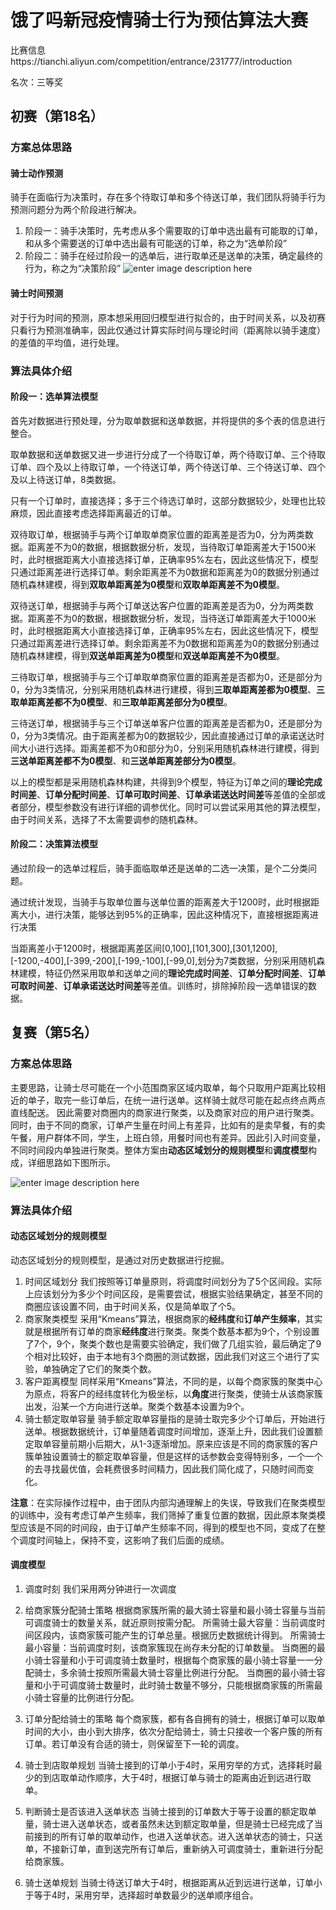 # 饿了吗新冠疫情骑士行为预估算法大赛
比赛信息https://tianchi.aliyun.com/competition/entrance/231777/introduction

名次：三等奖
## 初赛（第18名）
### 方案总体思路
#### 骑士动作预测
骑手在面临行为决策时，存在多个待取订单和多个待送订单，我们团队将骑手行为预测问题分为两个阶段进行解决。
1. 阶段一：骑手决策时，先考虑从多个需要取的订单中选出最有可能取的订单，和从多个需要送的订单中选出最有可能送的订单，称之为“选单阶段”
2. 阶段二：骑手在经过阶段一的选单后，进行取单还是送单的决策，确定最终的行为，称之为“决策阶段”
![enter image description here](https://tianchi-public.oss-cn-hangzhou.aliyuncs.com/public/files/forum/159117400058952081591173998600.png)
#### 骑士时间预测
对于行为时间的预测，原本想采用回归模型进行拟合的，由于时间关系，以及初赛只看行为预测准确率，因此仅通过计算实际时间与理论时间（距离除以骑手速度）的差值的平均值，进行处理。
### 算法具体介绍
#### 阶段一：选单算法模型
首先对数据进行预处理，分为取单数据和送单数据，并将提供的多个表的信息进行整合。

取单数据和送单数据又进一步进行分成了一个待取订单，两个待取订单、三个待取订单、四个及以上待取订单，一个待送订单，两个待送订单、三个待送订单、四个及以上待送订单，8类数据。

只有一个订单时，直接选择；多于三个待选订单时，这部分数据较少，处理也比较麻烦，因此直接考虑选择距离最近的订单。

双待取订单，根据骑手与两个订单取单商家位置的距离差是否为0，分为两类数据。距离差不为0的数据，根据数据分析，发现，当待取订单距离差大于1500米时，此时根据距离大小直接选择订单，正确率95%左右，因此这些情况下，模型只通过距离差进行选择订单。剩余距离差不为0数据和距离差为0的数据分别通过随机森林建模，得到**双取单距离差为0模型**和**双取单距离差不为0模型**。

双待送订单，根据骑手与两个订单送达客户位置的距离差是否为0，分为两类数据。距离差不为0的数据，根据数据分析，发现，当待送订单距离差大于1000米时，此时根据距离大小直接选择订单，正确率95%左右，因此这些情况下，模型只通过距离差进行选择订单。剩余距离差不为0数据和距离差为0的数据分别通过随机森林建模，得到**双送单距离差为0模型**和**双送单距离差不为0模型**。

三待取订单，根据骑手与三个订单取单商家位置的距离差是否都为0，还是部分为0，分为3类情况，分别采用随机森林进行建模，得到**三取单距离差都为0模型**、**三取单距离差都不为0模型**、和**三取单距离差部分为0模型**。

三待送订单，根据骑手与三个订单送单客户位置的距离差是否都为0，还是部分为0，分为3类情况。由于距离差都为0的数据较少，因此直接通过订单的承诺送达时间大小进行选择。距离差都不为0和部分为0，分别采用随机森林进行建模，得到**三送单距离差都不为0模型**、和**三送单距离差部分为0模型**。

以上的模型都是采用随机森林构建，共得到9个模型，特征为订单之间的**理论完成时间差**、**订单分配时间差**、**订单可取时间差**、**订单承诺送达时间差**等差值的全部或者部分，模型参数没有进行详细的调参优化。同时可以尝试采用其他的算法模型，由于时间关系，选择了不太需要调参的随机森林。

#### 阶段二：决策算法模型
通过阶段一的选单过程后，骑手面临取单还是送单的二选一决策，是个二分类问题。

通过统计发现，当骑手与取单位置与送单位置的距离差大于1200时，此时根据距离大小，进行决策，能够达到95%的正确率，因此这种情况下，直接根据距离进行决策

当距离差小于1200时，根据距离差区间[0,100],[101,300],[301,1200],[-1200,-400],[-399,-200],[-199,-100],[-99,0],划分为7类数据，分别采用随机森林建模，特征仍然采用取单和送单之间的**理论完成时间差**、**订单分配时间差**、**订单可取时间差**、**订单承诺送达时间差**等差值。训练时，排除掉阶段一选单错误的数据。
## 复赛（第5名）
### 方案总体思路
主要思路，让骑士尽可能在一个小范围商家区域内取单，每个只取用户距离比较相近的单子，取完一些订单后，在统一进行送单。这样骑士就尽可能在起点终点两点直线配送。
因此需要对商圈内的商家进行聚类，以及商家对应的用户进行聚类。同时，由于不同的商家，订单产生量在时间上有差异，比如有的是卖早餐，有的卖午餐，用户群体不同，学生，上班白领，用餐时间也有差异。因此引入时间变量，不同时间段内单独进行聚类。整体方案由**动态区域划分的规则模型**和**调度模型**构成，详细思路如下图所示。

![enter image description here](https://tianchi-public.oss-cn-hangzhou.aliyuncs.com/public/files/forum/159117553022473461591175524900.png)
### 算法具体介绍
#### 动态区域划分的规则模型
动态区域划分的规则模型，是通过对历史数据进行挖掘。


 1. 时间区域划分
我们按照等订单量原则，将调度时间划分为了5个区间段。实际上应该划分为多少个时间区段，是需要尝试，根据实验结果确定，甚至不同的商圈应该设置不同，由于时间关系，仅是简单取了个5。
 2. 商家聚类模型
采用“Kmeans”算法，根据商家的**经纬度**和**订单产生频率**，其实就是根据所有订单的商家**经纬度**进行聚类。聚类个数基本都为9个，个别设置了7个，9个，聚类个数也是需要实验确定，我们做了几组实验，最后确定了9个相对比较好，由于本地有3个商圈的测试数据，因此我们对这三个进行了实验，单独确定了它们的聚类个数。
 3. 客户距离模型
同样采用“Kmeans”算法，不同的是，以每个商家簇的聚类中心为原点，将客户的经纬度转化为极坐标，以**角度**进行聚类，使骑士从该商家簇出发，沿某一个方向进行送单。聚类个数基本设置为9个。
 4. 骑士额定取单容量
 骑手额定取单容量指的是骑士取完多少个订单后，开始进行送单。根据数据统计，订单量随着调度时间增加，逐渐上升，因此我们设置额定取单容量前期小后期大，从1-3逐渐增加。原来应该是不同的商家簇的客户簇单独设置骑士的额定取单容量，但是这样的话参数会变得特别多，一个一个的去寻找最优值，会耗费很多时间精力，因此我们简化成了，只随时间而变化。

**注意**：在实际操作过程中，由于团队内部沟通理解上的失误，导致我们在聚类模型的训练中，没有考虑订单产生频率，我们筛掉了重复位置的数据，因此原本聚类模型应该是不同的时间段，由于订单产生频率不同，得到的模型也不同，变成了在整个调度时间轴上，保持不变，这影响了我们后面的成绩。
#### 调度模型

 1. 调度时刻
 我们采用两分钟进行一次调度
 
 2. 给商家簇分配骑士策略
 根据商家簇所需的最大骑士容量和最小骑士容量与当前可调度骑士的数量关系，就近原则按需分配。
 所需骑士最大容量：当前调度时间区段内，该商家簇可能产生的订单总量。根据历史数据统计得到。
 所需骑士最小容量：当前调度时刻，该商家簇现在尚存未分配的订单数量。
 当商圈的最小骑士容量和小于可调度骑士数量时，根据每个商家簇的最小骑士容量一一分配骑士，多余骑士按照所需最大骑士容量比例进行分配。
 当商圈的最小骑士容量和小于可调度骑士数量时，此时骑士数量不够分，只能根据商家簇的所需最小骑士容量的比例进行分配。
 
 3. 订单分配给骑士的策略
 每个商家簇，都有各自拥有的骑士，根据订单可以取单时间的大小，由小到大排序，依次分配给骑士，骑士只接收一个客户簇的所有订单。若订单没有合适的骑士，则保留至下一轮的调度。
 
 4. 骑士到店取单规划
 当骑士接到的订单小于4时，采用穷举的方式，选择耗时最少的到店取单动作顺序，大于4时，根据订单与骑士的距离由近到远进行取单。
 
 5. 判断骑士是否该进入送单状态
 当骑士接到的订单数大于等于设置的额定取单量，骑士进入送单状态，或者虽然未达到额定取单量，但是骑士已经完成了当前接到的所有订单的取单动作，也进入送单状态。进入送单状态的骑士，只送单，不接新订单，直到送完所有订单后，重新纳入可调度骑士，重新进行分配给商家簇。
 
 6. 骑士送单规划
 当骑士待送订单大于4时，根据距离从近到远进行送单，订单小于等于4时，采用穷举，选择超时单数最少的送单顺序组合。

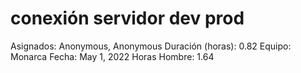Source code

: # conexión servidor dev prod

Asignados: Anonymous, Anonymous
Duración (horas): 0.82
Equipo: Monarca
Fecha: May 1, 2022
Horas Hombre: 1.64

Problem description :: Leave out the pictures and repeat the lines from the start of the material through the line with "只有一个订单时，直接选择；多", inclusive.

Reply ::
 # 饿了吗新冠疫情骑士行为预估算法大赛
比赛信息https://tianchi.aliyun.com/competition/entrance/231777/introduction

名次：三等奖
## 初赛（第18名）
### 方案总体思路
#### 骑士动作预测
骑手在面临行为决策时，存在多个待取订单和多个待送订单，我们团队将骑手行为预测问题分为两个阶段进行解决。
1. 阶段一：骑手决策时，先考虑从多个需要取的订单中选出最有可能取的订单，和从多个需要送的订单中选出最有可能送的订单，称之为“选单阶段”
2. 阶段二：骑手在经过阶段一的选单后，进行取单还是送单的决策，确定最终的行为，称之为“决策阶段”
![enter image description here](https://tianchi-public.oss-cn-hangzhou.aliyuncs.com/public/files/forum/159117400058952081591173998600.png)
#### 骑士时间预测
对于行为时间的预测，原本想采用回归模型进行拟合的，由于时间关系，以及初赛只看行为预测准确率，因此仅通过计算实际时间与理论时间（距离除以骑手速度）的差值的平均值，进行处理。
### 算法具体介绍
#### 阶段一：选单算法模型
首先对数据进行预处理，分为取单数据和送单数据，并将提供的多个表的信息进行整合。

取单数据和送单数据又进一步进行分成了一个待取订单，两个待取订单、三个待取订单、四个及以上待取订单，一个待送订单，两个待送订单、三个待送订单、四个及以上待送订单，8类数据。

只有一个订单时，直接选择；多于三个待选订单时，这部分数据较少，处理也比较麻烦，因此直接考虑选择距离最近的订单。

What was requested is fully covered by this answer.